Feb. 16 (UPI) -- California Gov. Gavin Newsom is accusing President Donald Trump of ignoring a "real emergency" -- the aftermath of the Camp Fire -- and instead "manufacturing a crisis" by declaring an emergency of border security.
Newsom, a Democrat who took over as governor on Jan. 7, said Friday $12 billion in funds that Congress approved for disaster assistance for California, Texas, Georgia and elsewhere is "not moving."
"You have a real disaster that needs to be cleaned up - $12 billion sitting there," Newsom told reporters at a news conference in Sacramento. "And not even an utterance, not even a reference in today's press conference [by Trump] of a real, pressing need and a real human crisis that's manifesting in real time."
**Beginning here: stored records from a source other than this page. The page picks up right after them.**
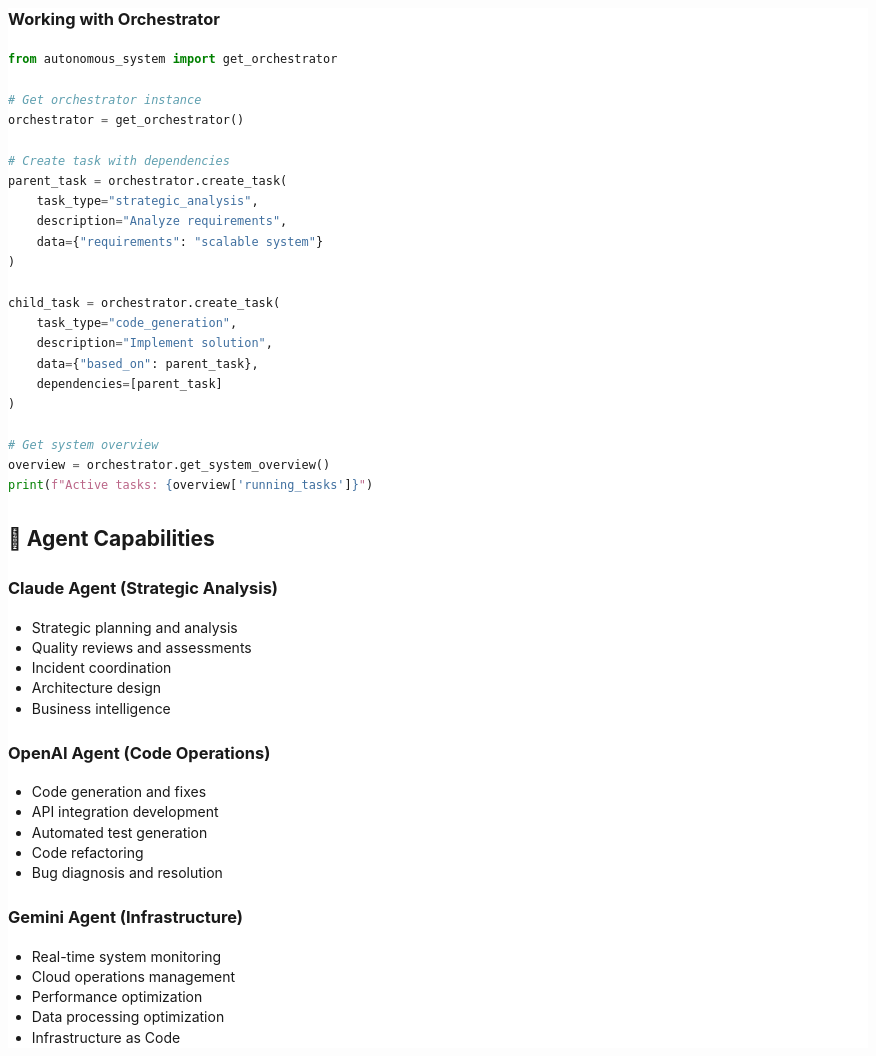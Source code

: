 ### Working with Orchestrator

```python
from autonomous_system import get_orchestrator

# Get orchestrator instance
orchestrator = get_orchestrator()

# Create task with dependencies
parent_task = orchestrator.create_task(
    task_type="strategic_analysis",
    description="Analyze requirements",
    data={"requirements": "scalable system"}
)

child_task = orchestrator.create_task(
    task_type="code_generation",
    description="Implement solution",
    data={"based_on": parent_task},
    dependencies=[parent_task]
)

# Get system overview
overview = orchestrator.get_system_overview()
print(f"Active tasks: {overview['running_tasks']}")
```

## 🤖 Agent Capabilities

### Claude Agent (Strategic Analysis)
- Strategic planning and analysis
- Quality reviews and assessments
- Incident coordination
- Architecture design
- Business intelligence

### OpenAI Agent (Code Operations)
- Code generation and fixes
- API integration development
- Automated test generation
- Code refactoring
- Bug diagnosis and resolution

### Gemini Agent (Infrastructure)
- Real-time system monitoring
- Cloud operations management
- Performance optimization
- Data processing optimization
- Infrastructure as Code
On Thursday, Newsom visited Paradise in Northern California's Butte County where more than 10,000 homes were destroyed and killed 85 people -- the deadliest and destructive in California history.
"These people are under enormous stress and anxiety," Newsom said Friday. "Survivors are "still waiting for FEMA support. Still waiting for disaster recovery money into their community."
That includes children who lost their homes and are learning in makeshift classrooms.
Through Wednesday, Federal Emergency Management Agency had provided more than $69 million to Camp Fire survivors for individual and household relief programs. Also, FEMA has provided about $4.5 million to wildfire victims in Southern California, including the Woolsey Fire last November that killed three people and destroyed 1,643 structures.
Trump has previously threatened to cut off funding for wildfire relief because he said the state is not adequately preparing to prevent wildfires.
"Billions of dollars are sent to the State of California for Forest fires that, with proper Forest Management, would never happen," Trump posted Jan. 9 on Twitter. "Unless they get their act together, which is unlikely, I have ordered FEMA to send no more money. It is a disgraceful situation in lives & money!"
Newsom criticized Trump for focusing on border security and the national emergency declaration for several billion dollars to fund his southern border wall.
"President Trump is manufacturing a crisis and declaring a made-up 'national emergency' in order to seize power," Newsom posted on Twitter. "This 'emergency' is a national disgrace -- and the blame lays solely at the feet of the President.
Our message to the White House is simple: CA will see you in court."
California and several other states are planning a lawsuit to challenge the declaration. This would be the state's 46th legal challenge to Trump administration policies.
"Donald Trump, we'll see you in court," Newsom said. "Fortunately, Donald is not the last word -- the courts will be the last word."
The governor described the barrier as a "a monument to stupidity."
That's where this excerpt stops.